It seemed fitting that today, on Lincoln’s birthday, my husband and I were out knocking on people’s doors and/or putting fliers in their mailboxes to alert them of an imminent environmental problem in our neighborhood. Since the election of Trump I have actively participated in signing petitions, sending emails, and showing up at local demonstrations related to government issues. But this local issue is near and dear to my heart, and truth be told, I am tired of allowing Trump to take over my life. Exhausted, in fact. And the local issue demands immediate action.
So there we were walking around the area in which we live to disperse the one hundred 2-page fliers my husband had created. At first it felt odd to be doing this, but then we really got into the rhythm of it. And besides, the walking we were doing counted toward my daily walk! As we walked along the narrow roads adjacent to our harbor, and up and down the lanes of our neighborhood I had a close-up look at many of the homes that we don’t pay much attention to as we drive past them every day. The act of walking and delivering the petitions made me feel more connected to the local residents than I usually do. This is a sizable town, and although we have friends, it’s a big enough place to feel a bit isolated from most of the population.

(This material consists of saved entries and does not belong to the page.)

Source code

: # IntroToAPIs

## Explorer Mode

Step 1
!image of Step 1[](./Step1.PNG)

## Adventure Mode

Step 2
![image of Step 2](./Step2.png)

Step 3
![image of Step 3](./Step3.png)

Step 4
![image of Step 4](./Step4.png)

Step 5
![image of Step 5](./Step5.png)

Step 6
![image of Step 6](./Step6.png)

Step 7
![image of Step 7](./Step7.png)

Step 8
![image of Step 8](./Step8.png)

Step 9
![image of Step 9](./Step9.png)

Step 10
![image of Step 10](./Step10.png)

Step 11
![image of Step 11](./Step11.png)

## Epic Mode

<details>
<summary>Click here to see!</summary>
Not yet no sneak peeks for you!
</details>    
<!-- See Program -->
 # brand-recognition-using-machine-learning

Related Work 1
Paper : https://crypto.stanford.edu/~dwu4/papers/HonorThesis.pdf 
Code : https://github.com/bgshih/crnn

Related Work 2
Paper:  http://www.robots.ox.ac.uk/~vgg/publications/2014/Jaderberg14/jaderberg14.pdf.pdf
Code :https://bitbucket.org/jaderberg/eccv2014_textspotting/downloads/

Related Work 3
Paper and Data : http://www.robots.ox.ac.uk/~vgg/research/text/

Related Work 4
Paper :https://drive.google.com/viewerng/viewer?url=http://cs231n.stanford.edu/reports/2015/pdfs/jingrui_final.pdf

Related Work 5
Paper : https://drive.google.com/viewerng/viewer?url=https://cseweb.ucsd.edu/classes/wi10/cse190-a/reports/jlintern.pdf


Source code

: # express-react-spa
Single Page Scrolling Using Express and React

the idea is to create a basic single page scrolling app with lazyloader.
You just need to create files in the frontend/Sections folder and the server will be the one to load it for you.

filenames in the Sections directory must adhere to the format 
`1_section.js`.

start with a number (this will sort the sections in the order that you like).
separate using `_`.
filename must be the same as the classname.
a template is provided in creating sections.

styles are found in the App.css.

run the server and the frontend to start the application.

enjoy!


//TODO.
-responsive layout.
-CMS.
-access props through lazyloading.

Our mission was to alert the people who live in our area to the encroaching overdevelopment of multi-story, must-use apartment buildings which will seriously affect the quality of life here. We live very close to a harbor surrounded by fragile wetlands. Whenever we have a serious rainfall, local businesses and residents’ basements are prone to flooding, and at times our main road has actually flooded to the point where cars can and do get stranded. This despite the fact that the New York State spent millions of dollars on a flooding-remediation project within the past few years.
The proposals to continue to build on and near this land will bring us beyond a tipping point of saving this environmentally sensitive area. As it is, the runoff from local residents’ lawns and local streets feeds an enormous amount of pollution into the harbor already. Paving over everything within a mile of the harbor will cause this runoff to increase in volume and the increasing population density will put the final seal on this lovely harbor. As a bird watcher I am also aware of how what we do on the ground and in the nearby waters affects the local bird population. It is fairly recent that ospreys have staged a comeback from near extinction due to spraying pesticides in the wetlands to fight the mosquitos, an action which also pretty much killed the local lobster population.
As a lifelong resident of this coastal area on Long Island, it breaks my heart to think that our town is allowing developers to run amuck and build wherever they can find a parcel of land to do so. In addition to distributing the fliers, we plan to attend a local zoning-board hearing on Thursday night to express our tremendous dissatisfaction with the plans for further development. And so, it’s back to the streets to fight this sad state of affairs. Back in the late 60’s and 70’s I never dreamed I’d still be marching in the streets, making signs and protesting. Nor did I ever dream that I would become an avid user of digital technology to connect with like-minded people. That said, I still believe in the power of face-to-face, door-to-door conversations. The few people we spoke with who were home today were very civil and supportive.
Being an activist is not a choice for me. If there’s a cause I feel strongly about, I will want to speak out for or against it. I also believe that if you’re going to talk the talk, you must walk the walk. And that is exactly how I spent my afternoon. Walking the walk…but this time as a senior activist!